>>>>
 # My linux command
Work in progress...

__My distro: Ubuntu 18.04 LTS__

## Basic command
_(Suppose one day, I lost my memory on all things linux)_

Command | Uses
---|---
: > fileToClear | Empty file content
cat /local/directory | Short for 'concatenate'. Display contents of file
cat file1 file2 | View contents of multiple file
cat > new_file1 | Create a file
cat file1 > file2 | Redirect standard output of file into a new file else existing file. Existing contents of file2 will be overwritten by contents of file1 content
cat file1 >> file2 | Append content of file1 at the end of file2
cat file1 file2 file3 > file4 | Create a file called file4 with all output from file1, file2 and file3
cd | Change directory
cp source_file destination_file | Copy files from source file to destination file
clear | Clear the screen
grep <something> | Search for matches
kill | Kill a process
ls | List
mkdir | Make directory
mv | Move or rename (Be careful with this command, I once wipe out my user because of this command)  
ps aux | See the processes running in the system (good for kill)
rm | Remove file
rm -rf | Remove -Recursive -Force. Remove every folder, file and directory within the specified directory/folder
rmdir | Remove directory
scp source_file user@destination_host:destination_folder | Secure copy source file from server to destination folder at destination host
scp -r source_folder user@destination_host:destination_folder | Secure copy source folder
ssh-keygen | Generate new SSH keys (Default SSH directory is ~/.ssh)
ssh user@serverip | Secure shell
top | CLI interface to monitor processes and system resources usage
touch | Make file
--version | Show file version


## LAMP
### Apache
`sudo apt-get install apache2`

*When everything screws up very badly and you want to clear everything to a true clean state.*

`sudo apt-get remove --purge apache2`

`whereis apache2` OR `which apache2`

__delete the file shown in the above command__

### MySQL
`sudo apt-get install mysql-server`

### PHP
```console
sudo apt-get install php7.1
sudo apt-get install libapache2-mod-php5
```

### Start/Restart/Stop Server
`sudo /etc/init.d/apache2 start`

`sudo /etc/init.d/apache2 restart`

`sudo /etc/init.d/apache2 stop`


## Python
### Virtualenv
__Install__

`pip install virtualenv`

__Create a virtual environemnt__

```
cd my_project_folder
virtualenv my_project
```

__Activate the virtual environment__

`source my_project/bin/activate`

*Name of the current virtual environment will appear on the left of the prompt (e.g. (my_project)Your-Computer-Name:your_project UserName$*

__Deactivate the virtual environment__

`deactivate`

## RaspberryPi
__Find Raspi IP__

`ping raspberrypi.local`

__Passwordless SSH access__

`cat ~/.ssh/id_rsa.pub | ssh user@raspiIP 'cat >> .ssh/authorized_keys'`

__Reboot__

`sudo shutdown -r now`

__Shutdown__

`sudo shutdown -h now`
<<<<
The problem
In the entries above, identify each line that includes the string "from", then copy it.

Response below
cat file1 file2 file3 > file4 | Create a file called file4 with all output from file1, file2 and file3
cp source_file destination_file | Copy files from source file to destination file
scp source_file user@destination_host:destination_folder | Secure copy source file from server to destination folder at destination host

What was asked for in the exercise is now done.